Exercise prompt >>
Reproduce every line of the material below exactly. No pictures belong in the copy.

Input data >>
=== Section Start ===

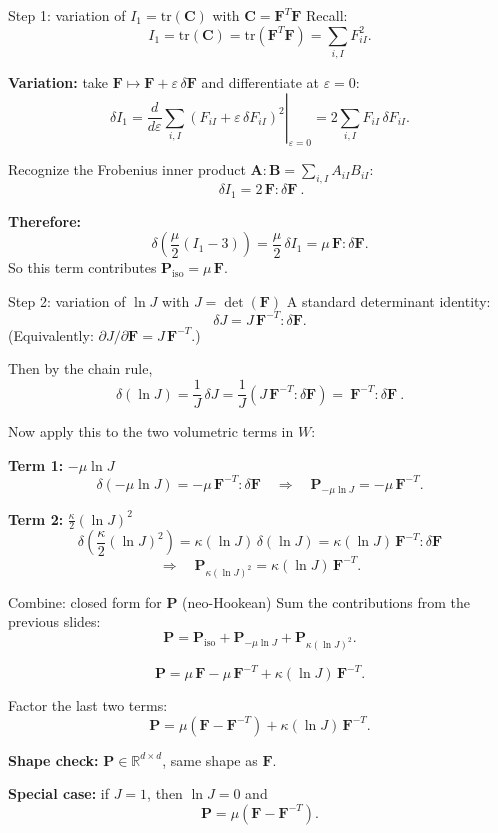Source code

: \documentclass[aspectratio=169]{beamer}
\newcommand{\R}{\mathbb{R}}
\begin{document}
\begin{frame}{Step 1: variation of $I_1=\mathrm{tr}(\bm{C})$ with $\bm{C}=\bm{F}^T\bm{F}$}
\small
Recall:
\[
I_1=\mathrm{tr}(\bm{C})=\mathrm{tr}(\bm{F}^T\bm{F})=\sum_{i,I}F_{iI}^2.
\]

\medskip
\textbf{Variation:} take \(\bm{F}\mapsto \bm{F}+\varepsilon\,\delta\bm{F}\) and differentiate at \(\varepsilon=0\):
\[
\delta I_1
=
\left.\frac{d}{d\varepsilon}\sum_{i,I}(F_{iI}+\varepsilon\,\delta F_{iI})^2\right|_{\varepsilon=0}
=
2\sum_{i,I}F_{iI}\,\delta F_{iI}.
\]

\medskip
Recognize the Frobenius inner product \(\bm{A}:\bm{B}=\sum_{i,I}A_{iI}B_{iI}\):
\[
\boxed{\ \delta I_1 = 2\,\bm{F}:\delta\bm{F}\ }.
\]

\medskip
\textbf{Therefore:}
\[
\delta\!\left(\frac{\mu}{2}(I_1-3)\right)
=\frac{\mu}{2}\,\delta I_1
=\mu\,\bm{F}:\delta\bm{F}.
\]
So this term contributes \(\boxed{\bm{P}_{\text{iso}}=\mu\,\bm{F}}\).
\end{frame}

\begin{frame}{Step 2: variation of $\ln J$ with $J=\det(\bm{F})$}
\small
A standard determinant identity:
\[
\delta J = J\,\bm{F}^{-T}:\delta\bm{F}.
\]
(Equivalently: \(\partial J/\partial \bm{F} = J\,\bm{F}^{-T}\).)

\medskip
Then by the chain rule,
\[
\delta(\ln J) = \frac{1}{J}\,\delta J
= \frac{1}{J}\left(J\,\bm{F}^{-T}:\delta\bm{F}\right)
= \boxed{\ \bm{F}^{-T}:\delta\bm{F}\ }.
\]

\medskip
Now apply this to the two volumetric terms in \(W\):

\medskip
\textbf{Term 1:} \(-\mu \ln J\)
\[
\delta(-\mu\ln J) = -\mu\,\bm{F}^{-T}:\delta\bm{F}
\quad\Rightarrow\quad
\boxed{\bm{P}_{-\mu\ln J}=-\mu\,\bm{F}^{-T}}.
\]

\medskip
\textbf{Term 2:} \(\frac{\kappa}{2}(\ln J)^2\)
\[
\delta\!\left(\frac{\kappa}{2}(\ln J)^2\right)
=\kappa(\ln J)\,\delta(\ln J)
=\kappa(\ln J)\,\bm{F}^{-T}:\delta\bm{F}
\]
\[
\Rightarrow\quad
\boxed{\bm{P}_{\kappa(\ln J)^2}=\kappa(\ln J)\,\bm{F}^{-T}}.
\]
\end{frame}

\begin{frame}{Combine: closed form for $\bm{P}$ (neo-Hookean)}
\small
Sum the contributions from the previous slides:
\[
\bm{P}
=
\bm{P}_{\text{iso}}
+\bm{P}_{-\mu\ln J}
+\bm{P}_{\kappa(\ln J)^2}.
\]

\medskip
\[
\bm{P}
=
\mu\,\bm{F}
-\mu\,\bm{F}^{-T}
+\kappa(\ln J)\,\bm{F}^{-T}.
\]

\medskip
Factor the last two terms:
\[
\boxed{
\bm{P} = \mu\left(\bm{F}-\bm{F}^{-T}\right)+\kappa(\ln J)\,\bm{F}^{-T}.
}
\]

\medskip
\textbf{Shape check:} \(\bm{P}\in\R^{d\times d}\), same shape as \(\bm{F}\).

\medskip
\textbf{Special case:} if \(J=1\), then \(\ln J=0\) and
\[
\bm{P}=\mu(\bm{F}-\bm{F}^{-T}).
\]
\end{frame}
\end{document}
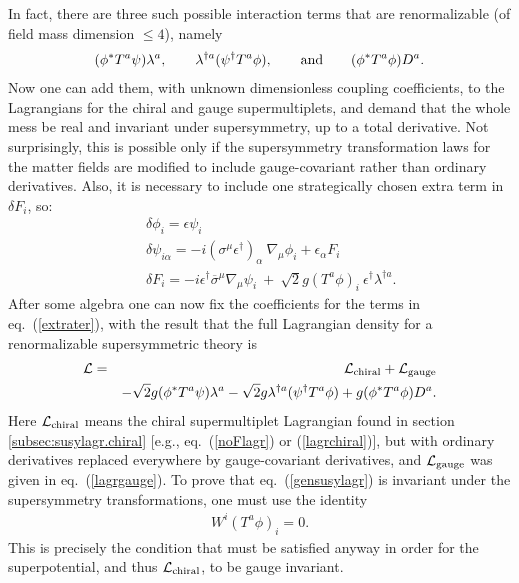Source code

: \documentclass[12pt]{article}
\def\beq{\begin{eqnarray}}
\def\eeq{\end{eqnarray}}
\def\lagr{{\cal L}}
\def\deltaeps{\delta}
\def\sigmabar{\overline\sigma}
\begin{document}
In fact, there are three such possible interaction terms that are
renormalizable (of field mass dimension $\leq 4$), namely
\beq
(\phi^* T^a \psi)\lambda^a,\qquad
\lambda^{\dagger a} (\psi^\dagger T^a
\phi),
\qquad {\rm and} \qquad
(\phi^* T^a \phi) D^a .
\label{extrater}
\eeq
Now one can add them, with unknown dimensionless coupling coefficients, to
the Lagrangians for the chiral and gauge supermultiplets, and demand that
the whole mess be real and invariant under supersymmetry,
up to a total derivative. Not surprisingly, this is possible only if the
supersymmetry transformation laws for the matter fields are modified to
include gauge-covariant rather than ordinary derivatives. Also, it is
necessary to include one strategically chosen extra term in $\delta F_i$,
so: 
\beq
&&
\delta \phi_i = \epsilon\psi_i
\label{gphitran}\\
&&\delta \psi_{i\alpha} =
-i (\sigma^\mu \epsilon^\dagger)_{\alpha}\> \nabla_\mu\phi_i + \epsilon_\alpha F_i
\\
&&\deltaeps F_i = -i \epsilon^\dagger \sigmabar^\mu \nabla_\mu \psi_i
\> + \> \sqrt{2} g (T^a \phi)_i\> \epsilon^\dagger \lambda^{\dagger a} .
\eeq
After some algebra one can now fix the coefficients for the terms in
eq.~(\ref{extrater}), with the result that the full Lagrangian density
for a renormalizable supersymmetric theory is
\beq
\lagr & = & \lagr_{\rm chiral} + \lagr_{\rm gauge} 
\nonumber\\
        && - \sqrt{2} g 
(\phi^* T^a \psi)\lambda^a 
- \sqrt{2} g\lambda^{\dagger a} (\psi^\dagger T^a \phi)
+ g  (\phi^* T^a \phi) D^a .
\label{gensusylagr}
\eeq
Here $\lagr_{\rm chiral }$ means the chiral supermultiplet Lagrangian
found in section \ref{subsec:susylagr.chiral} [e.g., eq.~(\ref{noFlagr})
or (\ref{lagrchiral})], but with ordinary derivatives replaced everywhere
by gauge-covariant derivatives, and $\lagr_{\rm gauge}$ was given in
eq.~(\ref{lagrgauge}). To prove that eq.~(\ref{gensusylagr}) is invariant
under the supersymmetry transformations, one must use the identity
\beq
W^i (T^a \phi)_i = 0.
\label{wgaugeinvar}
\eeq 
This is precisely the condition that must be satisfied anyway in order for
the superpotential, and thus $\lagr_{\rm chiral}$, to be gauge invariant.
\end{document}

=== Section End ===

Answer >>
Source code

: \documentclass[aspectratio=169]{beamer}
\newcommand{\R}{\mathbb{R}}
\begin{document}
\begin{frame}{Step 1: variation of $I_1=\mathrm{tr}(\bm{C})$ with $\bm{C}=\bm{F}^T\bm{F}$}
\small
Recall:
\[
I_1=\mathrm{tr}(\bm{C})=\mathrm{tr}(\bm{F}^T\bm{F})=\sum_{i,I}F_{iI}^2.
\]

\medskip
\textbf{Variation:} take \(\bm{F}\mapsto \bm{F}+\varepsilon\,\delta\bm{F}\) and differentiate at \(\varepsilon=0\):
\[
\delta I_1
=
\left.\frac{d}{d\varepsilon}\sum_{i,I}(F_{iI}+\varepsilon\,\delta F_{iI})^2\right|_{\varepsilon=0}
=
2\sum_{i,I}F_{iI}\,\delta F_{iI}.
\]

\medskip
Recognize the Frobenius inner product \(\bm{A}:\bm{B}=\sum_{i,I}A_{iI}B_{iI}\):
\[
\boxed{\ \delta I_1 = 2\,\bm{F}:\delta\bm{F}\ }.
\]

\medskip
\textbf{Therefore:}
\[
\delta\!\left(\frac{\mu}{2}(I_1-3)\right)
=\frac{\mu}{2}\,\delta I_1
=\mu\,\bm{F}:\delta\bm{F}.
\]
So this term contributes \(\boxed{\bm{P}_{\text{iso}}=\mu\,\bm{F}}\).
\end{frame}

\begin{frame}{Step 2: variation of $\ln J$ with $J=\det(\bm{F})$}
\small
A standard determinant identity:
\[
\delta J = J\,\bm{F}^{-T}:\delta\bm{F}.
\]
(Equivalently: \(\partial J/\partial \bm{F} = J\,\bm{F}^{-T}\).)

\medskip
Then by the chain rule,
\[
\delta(\ln J) = \frac{1}{J}\,\delta J
= \frac{1}{J}\left(J\,\bm{F}^{-T}:\delta\bm{F}\right)
= \boxed{\ \bm{F}^{-T}:\delta\bm{F}\ }.
\]

\medskip
Now apply this to the two volumetric terms in \(W\):

\medskip
\textbf{Term 1:} \(-\mu \ln J\)
\[
\delta(-\mu\ln J) = -\mu\,\bm{F}^{-T}:\delta\bm{F}
\quad\Rightarrow\quad
\boxed{\bm{P}_{-\mu\ln J}=-\mu\,\bm{F}^{-T}}.
\]

\medskip
\textbf{Term 2:} \(\frac{\kappa}{2}(\ln J)^2\)
\[
\delta\!\left(\frac{\kappa}{2}(\ln J)^2\right)
=\kappa(\ln J)\,\delta(\ln J)
=\kappa(\ln J)\,\bm{F}^{-T}:\delta\bm{F}
\]
\[
\Rightarrow\quad
\boxed{\bm{P}_{\kappa(\ln J)^2}=\kappa(\ln J)\,\bm{F}^{-T}}.
\]
\end{frame}

\begin{frame}{Combine: closed form for $\bm{P}$ (neo-Hookean)}
\small
Sum the contributions from the previous slides:
\[
\bm{P}
=
\bm{P}_{\text{iso}}
+\bm{P}_{-\mu\ln J}
+\bm{P}_{\kappa(\ln J)^2}.
\]

\medskip
\[
\bm{P}
=
\mu\,\bm{F}
-\mu\,\bm{F}^{-T}
+\kappa(\ln J)\,\bm{F}^{-T}.
\]

\medskip
Factor the last two terms:
\[
\boxed{
\bm{P} = \mu\left(\bm{F}-\bm{F}^{-T}\right)+\kappa(\ln J)\,\bm{F}^{-T}.
}
\]

\medskip
\textbf{Shape check:} \(\bm{P}\in\R^{d\times d}\), same shape as \(\bm{F}\).

\medskip
\textbf{Special case:} if \(J=1\), then \(\ln J=0\) and
\[
\bm{P}=\mu(\bm{F}-\bm{F}^{-T}).
\]
\end{frame}
\end{document}
Source code

: \documentclass[12pt]{article}
\def\beq{\begin{eqnarray}}
\def\eeq{\end{eqnarray}}
\def\lagr{{\cal L}}
\def\deltaeps{\delta}
\def\sigmabar{\overline\sigma}
\begin{document}
In fact, there are three such possible interaction terms that are
renormalizable (of field mass dimension $\leq 4$), namely
\beq
(\phi^* T^a \psi)\lambda^a,\qquad
\lambda^{\dagger a} (\psi^\dagger T^a
\phi),
\qquad {\rm and} \qquad
(\phi^* T^a \phi) D^a .
\label{extrater}
\eeq
Now one can add them, with unknown dimensionless coupling coefficients, to
the Lagrangians for the chiral and gauge supermultiplets, and demand that
the whole mess be real and invariant under supersymmetry,
up to a total derivative. Not surprisingly, this is possible only if the
supersymmetry transformation laws for the matter fields are modified to
include gauge-covariant rather than ordinary derivatives. Also, it is
necessary to include one strategically chosen extra term in $\delta F_i$,
so: 
\beq
&&
\delta \phi_i = \epsilon\psi_i
\label{gphitran}\\
&&\delta \psi_{i\alpha} =
-i (\sigma^\mu \epsilon^\dagger)_{\alpha}\> \nabla_\mu\phi_i + \epsilon_\alpha F_i
\\
&&\deltaeps F_i = -i \epsilon^\dagger \sigmabar^\mu \nabla_\mu \psi_i
\> + \> \sqrt{2} g (T^a \phi)_i\> \epsilon^\dagger \lambda^{\dagger a} .
\eeq
After some algebra one can now fix the coefficients for the terms in
eq.~(\ref{extrater}), with the result that the full Lagrangian density
for a renormalizable supersymmetric theory is
\beq
\lagr & = & \lagr_{\rm chiral} + \lagr_{\rm gauge} 
\nonumber\\
        && - \sqrt{2} g 
(\phi^* T^a \psi)\lambda^a 
- \sqrt{2} g\lambda^{\dagger a} (\psi^\dagger T^a \phi)
+ g  (\phi^* T^a \phi) D^a .
\label{gensusylagr}
\eeq
Here $\lagr_{\rm chiral }$ means the chiral supermultiplet Lagrangian
found in section \ref{subsec:susylagr.chiral} [e.g., eq.~(\ref{noFlagr})
or (\ref{lagrchiral})], but with ordinary derivatives replaced everywhere
by gauge-covariant derivatives, and $\lagr_{\rm gauge}$ was given in
eq.~(\ref{lagrgauge}). To prove that eq.~(\ref{gensusylagr}) is invariant
under the supersymmetry transformations, one must use the identity
\beq
W^i (T^a \phi)_i = 0.
\label{wgaugeinvar}
\eeq 
This is precisely the condition that must be satisfied anyway in order for
the superpotential, and thus $\lagr_{\rm chiral}$, to be gauge invariant.
\end{document}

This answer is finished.